For example, you can provide the test string in UTF-8 (which will be your terminal encoding) and say that a part of it should be converted to KOI8-R: /#enc:KOI8-R/тестовый/путь. You can now check that after the roundtrip the path has the correct length in bytes (38). You should also check that /тестовый/путь takes 14 bytes in KOI8-R and not 26 bytes. But this was never checked, and so no one has found out that the test is wrong.

The thing is, you have to do str_init_strings ("UTF-8") for the code to work correctly (UTF-8 -> KOI8-R -> UTF-8).

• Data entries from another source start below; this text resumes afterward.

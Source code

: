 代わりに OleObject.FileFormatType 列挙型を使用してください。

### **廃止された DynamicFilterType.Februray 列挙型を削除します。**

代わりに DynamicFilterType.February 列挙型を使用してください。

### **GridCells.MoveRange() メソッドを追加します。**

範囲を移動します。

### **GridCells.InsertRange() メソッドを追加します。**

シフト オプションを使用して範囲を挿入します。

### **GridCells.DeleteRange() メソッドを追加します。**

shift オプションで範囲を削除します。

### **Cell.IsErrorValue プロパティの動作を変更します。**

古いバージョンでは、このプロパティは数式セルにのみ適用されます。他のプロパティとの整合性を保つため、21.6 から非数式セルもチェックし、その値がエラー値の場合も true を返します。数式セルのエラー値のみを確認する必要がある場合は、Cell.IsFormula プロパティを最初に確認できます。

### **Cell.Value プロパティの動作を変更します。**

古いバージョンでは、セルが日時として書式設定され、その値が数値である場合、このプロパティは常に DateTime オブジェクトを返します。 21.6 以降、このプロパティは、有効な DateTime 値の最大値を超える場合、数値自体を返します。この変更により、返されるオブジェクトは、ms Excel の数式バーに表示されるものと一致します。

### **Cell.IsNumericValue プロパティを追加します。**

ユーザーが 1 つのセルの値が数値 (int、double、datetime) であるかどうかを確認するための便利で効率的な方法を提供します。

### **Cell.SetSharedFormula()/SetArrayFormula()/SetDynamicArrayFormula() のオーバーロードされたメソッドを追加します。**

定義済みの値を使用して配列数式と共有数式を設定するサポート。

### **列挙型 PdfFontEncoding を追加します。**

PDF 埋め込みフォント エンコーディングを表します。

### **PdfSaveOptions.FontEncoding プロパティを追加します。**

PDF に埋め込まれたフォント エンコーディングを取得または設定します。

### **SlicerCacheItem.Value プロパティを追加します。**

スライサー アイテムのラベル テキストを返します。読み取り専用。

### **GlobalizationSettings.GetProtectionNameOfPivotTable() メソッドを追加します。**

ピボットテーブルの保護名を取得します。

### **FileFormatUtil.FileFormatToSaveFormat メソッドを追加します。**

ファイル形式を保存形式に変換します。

If you do str_init_strings (NULL), it will assume that the terminal encoding is ASCII and your string is in ASCII, but it's actually in UTF-8. What happens then depends on how exactly iconv fails, but because we don't do proper error handling, the roundtrip actually works on Linux and macOS as no conversion happens and the raw bytes are just preserved. On Solaris and musl, different things happen, but at least one of the two conversions fails.

So we can either fix the test by adding a missing assertion and setting the encoding to UTF-8, which it is, and then it will work everywhere. Or we can choose a different pair of encodings.

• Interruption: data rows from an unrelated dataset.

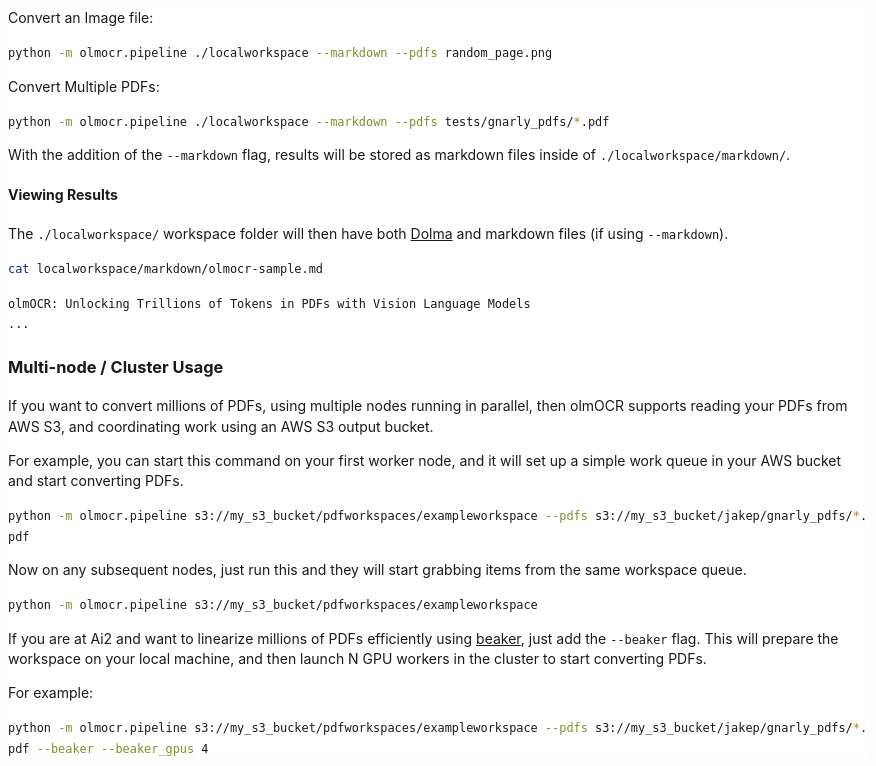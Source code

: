 Convert an Image file:
```bash
python -m olmocr.pipeline ./localworkspace --markdown --pdfs random_page.png
```

Convert Multiple PDFs:
```bash
python -m olmocr.pipeline ./localworkspace --markdown --pdfs tests/gnarly_pdfs/*.pdf
```

With the addition of the `--markdown` flag, results will be stored as markdown files inside of `./localworkspace/markdown/`. 

#### Viewing Results

The `./localworkspace/` workspace folder will then have both [Dolma](https://github.com/allenai/dolma) and markdown files (if using `--markdown`).


```bash
cat localworkspace/markdown/olmocr-sample.md 
```

```
olmOCR: Unlocking Trillions of Tokens in PDFs with Vision Language Models
...
```

### Multi-node / Cluster Usage

If you want to convert millions of PDFs, using multiple nodes running in parallel, then olmOCR supports
reading your PDFs from AWS S3, and coordinating work using an AWS S3 output bucket.

For example, you can start this command on your first worker node, and it will set up
a simple work queue in your AWS bucket and start converting PDFs.

```bash
python -m olmocr.pipeline s3://my_s3_bucket/pdfworkspaces/exampleworkspace --pdfs s3://my_s3_bucket/jakep/gnarly_pdfs/*.pdf
```

Now on any subsequent nodes, just run this and they will start grabbing items from the same workspace queue.
```bash
python -m olmocr.pipeline s3://my_s3_bucket/pdfworkspaces/exampleworkspace
```

If you are at Ai2 and want to linearize millions of PDFs efficiently using [beaker](https://www.beaker.org), just add the `--beaker`
flag. This will prepare the workspace on your local machine, and then launch N GPU workers in the cluster to start
converting PDFs.

For example:
```bash
python -m olmocr.pipeline s3://my_s3_bucket/pdfworkspaces/exampleworkspace --pdfs s3://my_s3_bucket/jakep/gnarly_pdfs/*.pdf --beaker --beaker_gpus 4
```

For example, hardcode bytes to CP1251 and do a CP1251 -> KOI8-R -> CP1251 conversion. But this might not be so good for length checks, because both are singlebyte encodings. Unfortunately, the only multibyte encoding we support is UTF-8, because the whole path handling depends on ASCII symbols like / being encoded as single-byte ASCII. So I think it's fine to keep UTF-8. It's actually a good test, and single byte conversions should be tested elsewhere, like `vfs_path_string_convert'.

I have started a branch to fix the tests. Unfortunately, the following tests still need to be investigated (some of them may fail due to broken mocks, see #4584):

FAIL: path_cmp
FAIL: path_manipulations
FAIL: path_serialize
FAIL: vfs_path_string_convert
FAIL: edit_complete_word_cmd

mc-butler · 2024-09-12T09:05:33Z

Changed by zaytsev (@zyv) on Sep 12, 2024 at 9:05 UTC (comment 23)

path_cmp - fixed in the same way as path_len.

path_manipulations & path_serialize have the same problem: for some reason I don't understand yet, #enc:KOI8-R is dropped when manipulating the path (in vfs_path_append_vpath_new and so vfs_path_to_str_flags).

Setting terminal encoding to UTF-8 or a valid Cyrillic encoding like CP1251 fixes the tests.

mc-butler · 2024-09-12T18:09:36Z

Changed by zaytsev (@zyv) on Sep 12, 2024 at 18:09 UTC (comment 24)

Ok, I think I know why this happens. On Solaris, g_iconv_open ("ASCII", "KOI8-R") fails because this conversion is considered invalid. On macOS and apparently Linux, this converter can be created, and as long as the compatible subset is given as strings, it even works.

The problem is the lack of error handling in the str_crt_conv_from function in the VFS. At other call sites there are some cases where errors are handled. But I don't know how to add error handling there. My idea is to keep fixing tests and then make a list of places where error handling is missing, so this went unnoticed.

mc-butler · 2024-09-13T08:43:33Z

Changed by zaytsev (@zyv) on Sep 13, 2024 at 8:43 UTC (comment 25)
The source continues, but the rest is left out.